Estas declaraciones aparecen en un escenario global complejo marcado por la guerra de Irán que elevó los costos del petróleo y la energía poniendo en duda si la inteligencia artificial podrá convertirse pronto en un servicio esencial.
OpenAI estudia un nuevo modelo de pago para la IA
OpenAI analiza abandonar el modelo de suscripciones actual para adoptar un esquema inspirado en compañías de servicios básicos, donde los usuarios paguen por consumo, siguiendo la lógica del "obtienes lo que pagas".
Sam Altman sostiene que el esquema tradicional usado por muchas empresas de inteligencia artificial, basado en vender "tokens" como unidades de procesamiento y generación de contenido, dejó de ser sostenible económicamente.

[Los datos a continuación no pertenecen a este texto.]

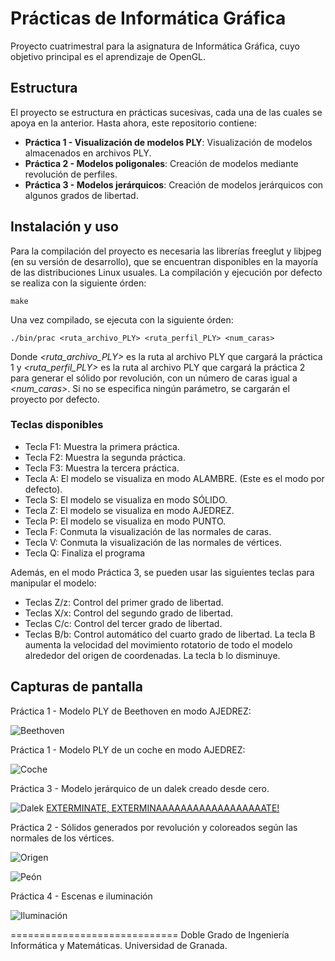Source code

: Prácticas de Informática Gráfica
=============================

Proyecto cuatrimestral para la asignatura de Informática Gráfica, cuyo objetivo principal
es el aprendizaje de OpenGL.

## Estructura

El proyecto se estructura en prácticas sucesivas, cada una de las cuales se apoya en la anterior.
Hasta ahora, este repositorio contiene:

* **Práctica 1 - Visualización de modelos PLY**: Visualización de modelos almacenados en archivos PLY.
* **Práctica 2 - Modelos poligonales**: Creación de modelos mediante revolución de perfiles.
* **Práctica 3 - Modelos jerárquicos**: Creación de modelos jerárquicos con algunos grados de libertad.

## Instalación y uso

Para la compilación del proyecto es necesaria las librerías freeglut y libjpeg (en su versión de desarrollo), que se encuentran disponibles en la mayoría de las distribuciones Linux usuales. La compilación y ejecución por defecto se realiza con la siguiente órden:

    make

Una vez compilado, se ejecuta con la siguiente órden:

    ./bin/prac <ruta_archivo_PLY> <ruta_perfil_PLY> <num_caras>

Donde *\<ruta_archivo_PLY\>* es la ruta al archivo PLY que cargará la práctica 1 y *\<ruta_perfil_PLY\>* es la ruta al archivo PLY que cargará la práctica 2 para generar el sólido por revolución, con un número de caras igual a *\<num_caras\>*. Si no se especifica ningún parámetro, se cargarán el proyecto por defecto.

### Teclas disponibles

* Tecla F1: Muestra la primera práctica.
* Tecla F2: Muestra la segunda práctica.
* Tecla F3: Muestra la tercera práctica.
* Tecla A: El modelo se visualiza en modo ALAMBRE. (Este es el modo por defecto).
* Tecla S: El modelo se visualiza en modo SÓLIDO.
* Tecla Z: El modelo se visualiza en modo AJEDREZ.
* Tecla P: El modelo se visualiza en modo PUNTO.
* Tecla F: Conmuta la visualización de las normales de caras.
* Tecla V: Conmuta la visualización de las normales de vértices.
* Tecla Q: Finaliza el programa

Además, en el modo Práctica 3, se pueden usar las siguientes teclas para manipular el modelo:

* Teclas Z/z: Control del primer grado de libertad.
* Teclas X/x: Control del segundo grado de libertad.
* Teclas C/c: Control del tercer grado de libertad.
* Teclas B/b: Control automático del cuarto grado de libertad. La tecla B aumenta la velocidad
del movimiento rotatorio de todo el modelo alrededor del origen de coordenadas. La tecla b lo disminuye.

## Capturas de pantalla

Práctica 1 - Modelo PLY de Beethoven en modo AJEDREZ:

![Beethoven](https://cloud.githubusercontent.com/assets/3924815/5709707/60023f28-9a9c-11e4-866d-be10715fa5d6.png)

Práctica 1 - Modelo PLY de un coche en modo AJEDREZ:

![Coche](https://cloud.githubusercontent.com/assets/3924815/5709708/6006d61e-9a9c-11e4-8630-ec637b8f5689.png)

Práctica 3 - Modelo jerárquico de un dalek creado desde cero.

![Dalek](https://cloud.githubusercontent.com/assets/3924815/5709861/871ca930-9a9d-11e4-8c0f-6813928e04c7.png)
[EXTERMINATE, EXTERMINAAAAAAAAAAAAAAAAAATE!](http://en.wikipedia.org/wiki/Dalek)

Práctica 2 - Sólidos generados por revolución y coloreados según las normales de los vértices.

![Origen](https://cloud.githubusercontent.com/assets/3924815/5709710/604d2998-9a9c-11e4-807d-593ed9681b98.png)

![Peón](https://cloud.githubusercontent.com/assets/3924815/5709711/60508926-9a9c-11e4-87b2-bc552060f34b.png)

Práctica 4 - Escenas e iluminación

![Iluminación](https://cloud.githubusercontent.com/assets/3924815/7338716/3d485070-ec55-11e4-922c-be6138162b95.png)


=============================
Doble Grado de Ingeniería Informática y Matemáticas. Universidad de Granada.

Este sistema implica enormes costos operativos para la compañía responsable de ChatGPT, ya que una vez habilitado el acceso para los usuarios la demanda de capacidad de procesamiento puede expandirse prácticamente sin límites.
Para que el negocio resulte rentable a largo plazo, la empresa tendría tres alternativas principales: incrementar el precio por unidad utilizada, imponer mayores restricciones de uso o implementar un esquema claro de pago por consumo.
Las dificultades financieras ya comenzaron a reflejarse en decisiones concretas, como la cancelación reciente de una expansión del proyecto Stargate en Texas debido a problemas vinculados con la financiación.
En ese contexto Altman insinuó que la única salida viable podría ser tratar la inteligencia artificial como un "servicio público", mientras ejecutivos reconocen que el gobierno los considera "demasiado grandes para quebrar".